In addition to the "textual" API given by the t variable, Lua code has access to a "structured" API for AST nodes. The type of node objects is denoted Node. The "current node" is stored in the global focus.

Node methods:

Node kinds

Each node in a tree-sitter parse tree has a kind, e.g., "binary expression" or "compound statement". Some of these kinds are children of each other, e.g., "call expression" might be a child of "expression". The following functions can query such relationships:

  • is_child_of(String, String) -> bool, (A)
  • is_descendant_of(String, String) -> bool, (A): Recursive, reflexive version of is_child_of
  • is_parent_of(String, String) -> bool, (A)
  • is_ancestor_of(String, String) -> bool, (A): Recursive, reflexive version of is_parent_of

See grammar.js and node_types.json for the grammar in question for a list of possible node kinds (or just use the pattern ${{print(focus:kind())}}).

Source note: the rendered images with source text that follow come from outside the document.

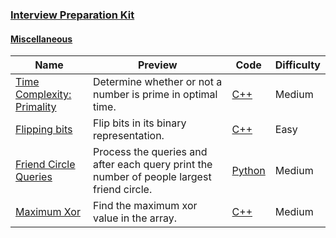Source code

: 
### [Interview Preparation Kit](https://www.hackerrank.com/interview/interview-preparation-kit)


#### [Miscellaneous](https://www.hackerrank.com/interview/interview-preparation-kit/miscellaneous/challenges)

Name | Preview | Code | Difficulty
---- | ------- | ---- | ----------
[Time Complexity: Primality](https://www.hackerrank.com/challenges/ctci-big-o/problem?h_l=playlist&slugs%5B%5D=interview&slugs%5B%5D=interview-preparation-kit&slugs%5B%5D=miscellaneous)|Determine whether or not a number is prime in optimal time.|[C++](../../tutorials/cracking-the-coding-interview/ctci-big-o.cpp)|Medium
[Flipping bits](https://www.hackerrank.com/challenges/flipping-bits/problem?h_l=playlist&slugs%5B%5D=interview&slugs%5B%5D=interview-preparation-kit&slugs%5B%5D=miscellaneous)|Flip bits in its binary representation.|[C++](../../algorithms/bit-manipulation/flipping-bits.cpp)|Easy
[Friend Circle Queries](https://www.hackerrank.com/challenges/friend-circle-queries/problem?h_l=playlist&slugs%5B%5D=interview&slugs%5B%5D=interview-preparation-kit&slugs%5B%5D=miscellaneous)|Process the queries and after each query print the number of people largest friend circle.|[Python](friend-circle-queries.py)|Medium
[Maximum Xor](https://www.hackerrank.com/challenges/maximum-xor/problem?h_l=playlist&slugs%5B%5D=interview&slugs%5B%5D=interview-preparation-kit&slugs%5B%5D=miscellaneous)|Find the maximum xor value in the array.|[C++](maximum-xor.cpp)|Medium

State and evaluation order

When matching against a single node, Lua snippets in a pattern share the same global state. Therefore, they can interact via global variables. For example, the following pattern is functionally equivalent to let $_ = $_;:

let ${{foo = "bar"; return true}} = ${{foo == "bar"}};

Evaluation order is depth-first, left-to-right. But be careful! It's hard to tell when and how many times a given snippet will execute.

Developer's guide

Build

To install from source, you'll need to install Rust and Cargo. Follow the instructions on the Rust installation page. Then, get the source:

git clone https://github.com/langston-barrett/mogglo
cd mogglo

Finally, build everything:

cargo build --release

You can find binaries in target/release. Run tests with cargo test.

Docs

HTML documentation can be built with mdBook:

cd doc
mdbook build

Release

  • Create branch with a name starting with release

  • Update CHANGELOG.md

  • Update the version numbers in ./crates/**/Cargo.toml

    find crates/ -type f -name "*.toml" -print0 | \
      xargs -0 sed -E -i 's/^version = "U.V.W"$/version = "X.Y.Z"/'
    
  • Run cargo build --release

  • Commit all changes and push the release branch

  • Check that CI was successful on the release branch

  • Merge the release branch to main

  • git checkout main && git pull origin && git tag -a vX.Y.Z -m vX.Y.Z && git push --tags

  • Verify that the release artifacts work as intended

  • Release the pre-release created by CI

  • Check that the crates were properly uploaded to crates.io

Test

Run end-to-end tests with lit and FileCheck:

cargo build
lit --path=$PWD/test/bin --path=$PWD/target/debug test/